The suspension comes as 2,140 refugees – mostly Syrian nationals – have arrived in the country so far this year alone.

This is a drastic increase from the same period last year, when only 78 refugees arrived, signifying an increase of 27 times.

The Cypriot government is also trying to get the EU to designate some areas of Syria as safe zones, a move that would facilitate the forced repatriation of refugees.

In early April, Cyprus’ President, Nicos Christodoulides, visited Lebanon to urge authorities to monitor the coastline and prevent refugees’ boat departures.

“I fully understand the challenges Lebanon is facing but exporting migrants to Cyprus should not be the answer and cannot be accepted”, President Christodoulides said.

Cyprus’ tightening of asylum processing follows the EU’s new Migration and Asylum Pact introduced on April 10.

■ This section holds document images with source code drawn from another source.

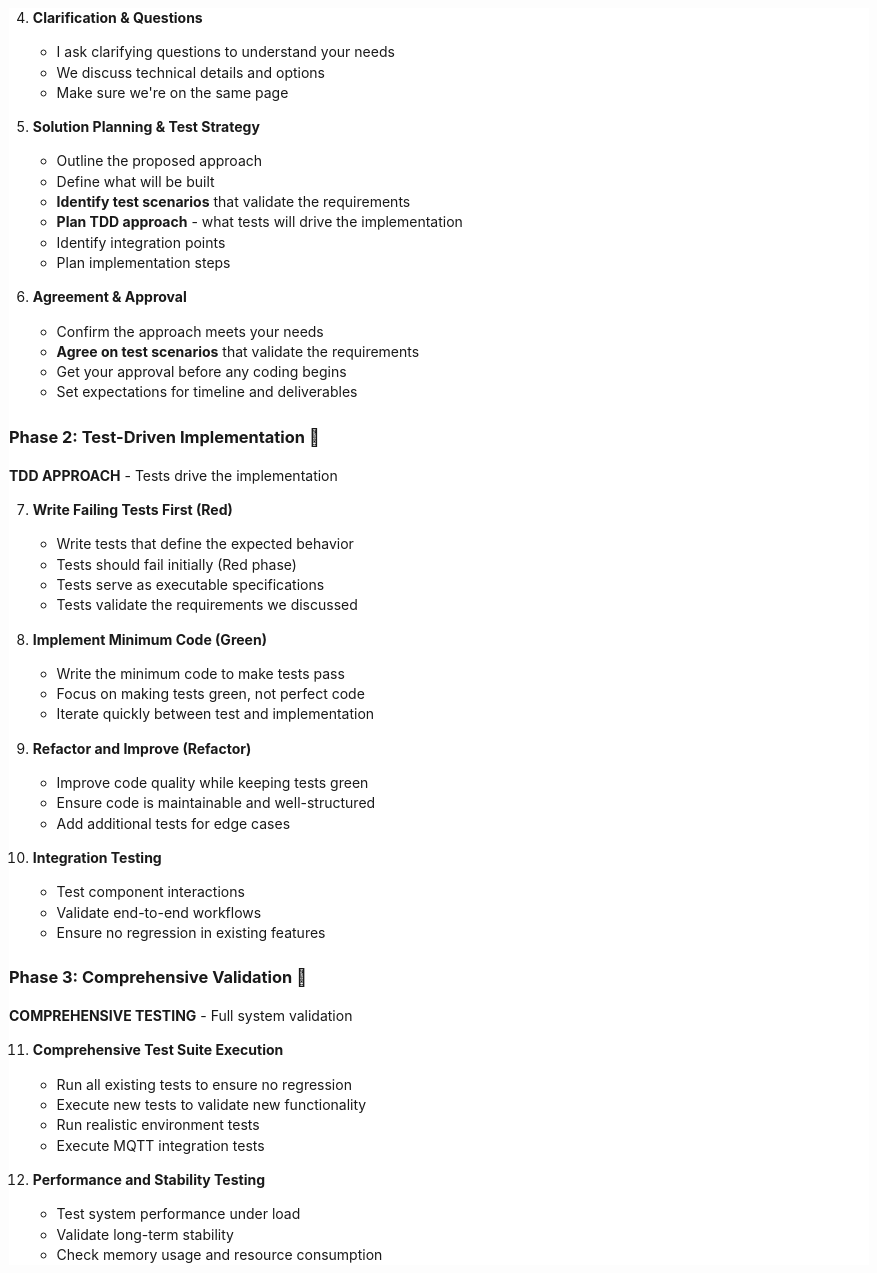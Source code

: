 4. **Clarification & Questions**
   - I ask clarifying questions to understand your needs
   - We discuss technical details and options
   - Make sure we're on the same page

5. **Solution Planning & Test Strategy**
   - Outline the proposed approach
   - Define what will be built
   - **Identify test scenarios** that validate the requirements
   - **Plan TDD approach** - what tests will drive the implementation
   - Identify integration points
   - Plan implementation steps

6. **Agreement & Approval**
   - Confirm the approach meets your needs
   - **Agree on test scenarios** that validate the requirements
   - Get your approval before any coding begins
   - Set expectations for timeline and deliverables

### **Phase 2: Test-Driven Implementation** 🔧
**TDD APPROACH** - Tests drive the implementation

7. **Write Failing Tests First (Red)**
   - Write tests that define the expected behavior
   - Tests should fail initially (Red phase)
   - Tests serve as executable specifications
   - Tests validate the requirements we discussed

8. **Implement Minimum Code (Green)**
   - Write the minimum code to make tests pass
   - Focus on making tests green, not perfect code
   - Iterate quickly between test and implementation

9. **Refactor and Improve (Refactor)**
   - Improve code quality while keeping tests green
   - Ensure code is maintainable and well-structured
   - Add additional tests for edge cases

10. **Integration Testing**
    - Test component interactions
    - Validate end-to-end workflows
    - Ensure no regression in existing features

### **Phase 3: Comprehensive Validation** 🧪
**COMPREHENSIVE TESTING** - Full system validation

11. **Comprehensive Test Suite Execution**
    - Run all existing tests to ensure no regression
    - Execute new tests to validate new functionality
    - Run realistic environment tests
    - Execute MQTT integration tests

12. **Performance and Stability Testing**
    - Test system performance under load
    - Validate long-term stability
    - Check memory usage and resource consumption

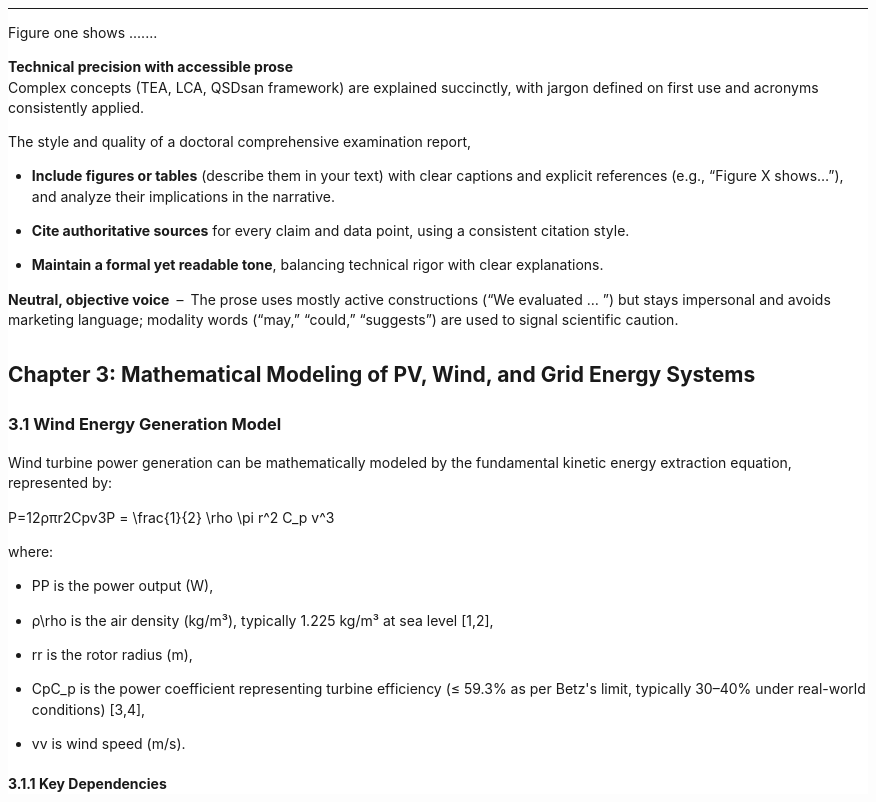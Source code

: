 

----




Figure one shows .......


**Technical precision with accessible prose**  
Complex concepts (TEA, LCA, QSDsan framework) are explained succinctly, with jargon defined on first use and acronyms consistently applied.

The style and quality of a doctoral comprehensive examination report,

- **Include figures or tables** (describe them in your text) with clear captions and explicit references (e.g., “Figure X shows…”), and analyze their implications in the narrative.
    
- **Cite authoritative sources** for every claim and data point, using a consistent citation style.
    
- **Maintain a formal yet readable tone**, balancing technical rigor with clear explanations.



**Neutral, objective voice** – The prose uses mostly active constructions (“We evaluated … ”) but stays impersonal and avoids marketing language; modality words (“may,” “could,” “suggests”) are used to signal scientific caution.













## Chapter 3: Mathematical Modeling of PV, Wind, and Grid Energy Systems

### 3.1 Wind Energy Generation Model

Wind turbine power generation can be mathematically modeled by the fundamental kinetic energy extraction equation, represented by:

P=12ρπr2Cpv3P = \frac{1}{2} \rho \pi r^2 C_p v^3

where:

- PP is the power output (W),
    
- ρ\rho is the air density (kg/m³), typically 1.225 kg/m³ at sea level [1,2],
    
- rr is the rotor radius (m),
    
- CpC_p is the power coefficient representing turbine efficiency (≤ 59.3% as per Betz's limit, typically 30–40% under real-world conditions) [3,4],
    
- vv is wind speed (m/s).
    

#### 3.1.1 Key Dependencies
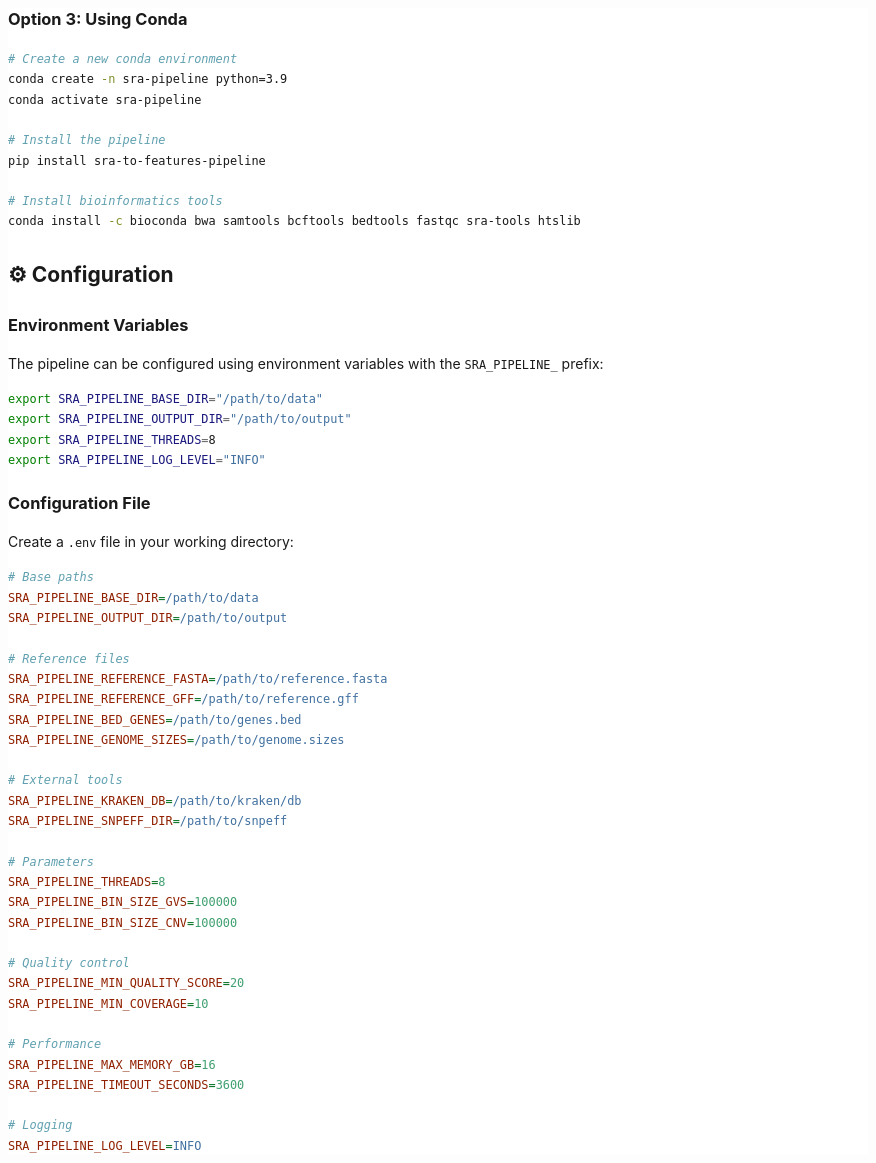 ### Option 3: Using Conda

```bash
# Create a new conda environment
conda create -n sra-pipeline python=3.9
conda activate sra-pipeline

# Install the pipeline
pip install sra-to-features-pipeline

# Install bioinformatics tools
conda install -c bioconda bwa samtools bcftools bedtools fastqc sra-tools htslib
```

## ⚙️ Configuration

### Environment Variables

The pipeline can be configured using environment variables with the `SRA_PIPELINE_` prefix:

```bash
export SRA_PIPELINE_BASE_DIR="/path/to/data"
export SRA_PIPELINE_OUTPUT_DIR="/path/to/output"
export SRA_PIPELINE_THREADS=8
export SRA_PIPELINE_LOG_LEVEL="INFO"
```

### Configuration File

Create a `.env` file in your working directory:

```ini
# Base paths
SRA_PIPELINE_BASE_DIR=/path/to/data
SRA_PIPELINE_OUTPUT_DIR=/path/to/output

# Reference files
SRA_PIPELINE_REFERENCE_FASTA=/path/to/reference.fasta
SRA_PIPELINE_REFERENCE_GFF=/path/to/reference.gff
SRA_PIPELINE_BED_GENES=/path/to/genes.bed
SRA_PIPELINE_GENOME_SIZES=/path/to/genome.sizes

# External tools
SRA_PIPELINE_KRAKEN_DB=/path/to/kraken/db
SRA_PIPELINE_SNPEFF_DIR=/path/to/snpeff

# Parameters
SRA_PIPELINE_THREADS=8
SRA_PIPELINE_BIN_SIZE_GVS=100000
SRA_PIPELINE_BIN_SIZE_CNV=100000

# Quality control
SRA_PIPELINE_MIN_QUALITY_SCORE=20
SRA_PIPELINE_MIN_COVERAGE=10

# Performance
SRA_PIPELINE_MAX_MEMORY_GB=16
SRA_PIPELINE_TIMEOUT_SECONDS=3600

# Logging
SRA_PIPELINE_LOG_LEVEL=INFO
```
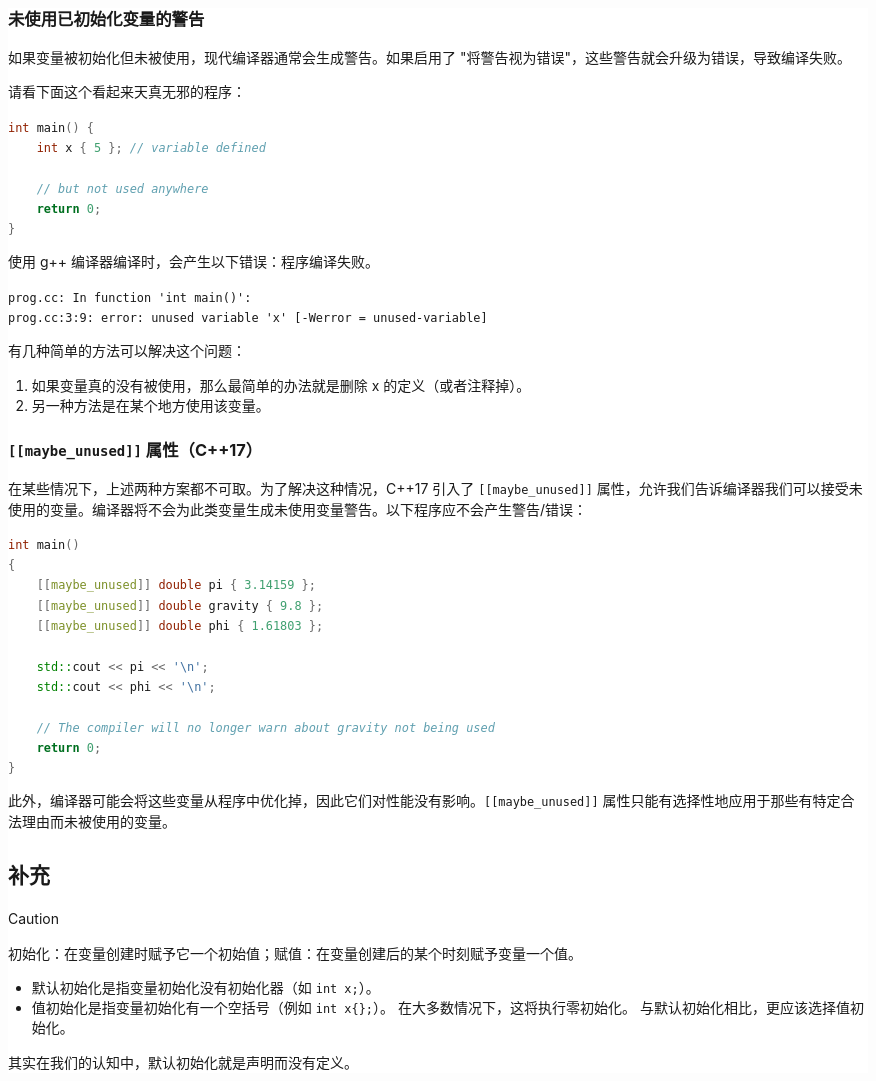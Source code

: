 ### 未使用已初始化变量的警告

如果变量被初始化但未被使用，现代编译器通常会生成警告。如果启用了 "将警告视为错误"，这些警告就会升级为错误，导致编译失败。

请看下面这个看起来天真无邪的程序：

```c++
int main() {
    int x { 5 }; // variable defined

    // but not used anywhere
    return 0;
}
```

使用 g++ 编译器编译时，会产生以下错误：程序编译失败。

    prog.cc: In function 'int main()':
    prog.cc:3:9: error: unused variable 'x' [-Werror = unused-variable]

有几种简单的方法可以解决这个问题：

1. 如果变量真的没有被使用，那么最简单的办法就是删除 x 的定义（或者注释掉）。
2. 另一种方法是在某个地方使用该变量。

###  `[[maybe_unused]]` 属性（C++17）

在某些情况下，上述两种方案都不可取。为了解决这种情况，C++17 引入了 `[[maybe_unused]]` 属性，允许我们告诉编译器我们可以接受未使用的变量。编译器将不会为此类变量生成未使用变量警告。以下程序应不会产生警告/错误：

```c++
int main()
{
    [[maybe_unused]] double pi { 3.14159 };
    [[maybe_unused]] double gravity { 9.8 };
    [[maybe_unused]] double phi { 1.61803 };

    std::cout << pi << '\n';
    std::cout << phi << '\n';

    // The compiler will no longer warn about gravity not being used
    return 0;
}
```

此外，编译器可能会将这些变量从程序中优化掉，因此它们对性能没有影响。`[[maybe_unused]]` 属性只能有选择性地应用于那些有特定合法理由而未被使用的变量。

## 补充

> [!CAUTION]
>
> 初始化：在变量创建时赋予它一个初始值；赋值：在变量创建后的某个时刻赋予变量一个值。
>
> - 默认初始化是指变量初始化没有初始化器（如 `int x;`）。
> - 值初始化是指变量初始化有一个空括号（例如 `int x{};`）。 在大多数情况下，这将执行零初始化。 与默认初始化相比，更应该选择值初始化。
>
> 其实在我们的认知中，默认初始化就是声明而没有定义。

The bill is set to toughen asylum regulations further, prompting charities to raise concerns, saying it represents “troubling cracks deep within Europe’s approach to asylum and migration” in its failure “to offer sustainable solutions for people seeking safety at Europe’s borders”.

READ: MEPs back tougher migration and asylum laws

Meanwhile, President Christodoulides alongside Lebanon’s prime minister Najib Mikati called on the EU to grant “substantial” financial support to Lebanon.

Christodoulides also said he had personally asked EU Commission chief, Ursula von der Leyen, to put pressure on Lebanese authorities.

These comments echo Interior Minister of Cyprus, Constantinos Ioannou, who complained on March 22 of the “asphyxiating pressure” of Syrian refugees on the island.

The EU recently indicated it would provide financial support to Lebanon.

EU Commissioner Margaritis Schinas said, “We had worked with Egypt for quite some time, but I consider that it’s absolutely realistic to move in a corresponding manner with Lebanon.”

READ: After EU-Egypt deal EU chief sets eyes on Lebanon

This comes amidst the EU’s broader strategy of forming what it calls “strategic partnerships” with countries to stem migration, particularly North African countries including Libya and Tunisia.

A deal between the EU and Egypt was also confirmed on March 17, where Egypt agreed to monitor migration as part of a whopping €7.4 billion funding package.

Tunisia was also allocated a €165 million EU grant for migration management – just several days later.

It remains to be seen how effective the EU’s strategy will be, or the human implications for the refugees , as they face increasingly poor treatment at the hands of EU-funded authorities.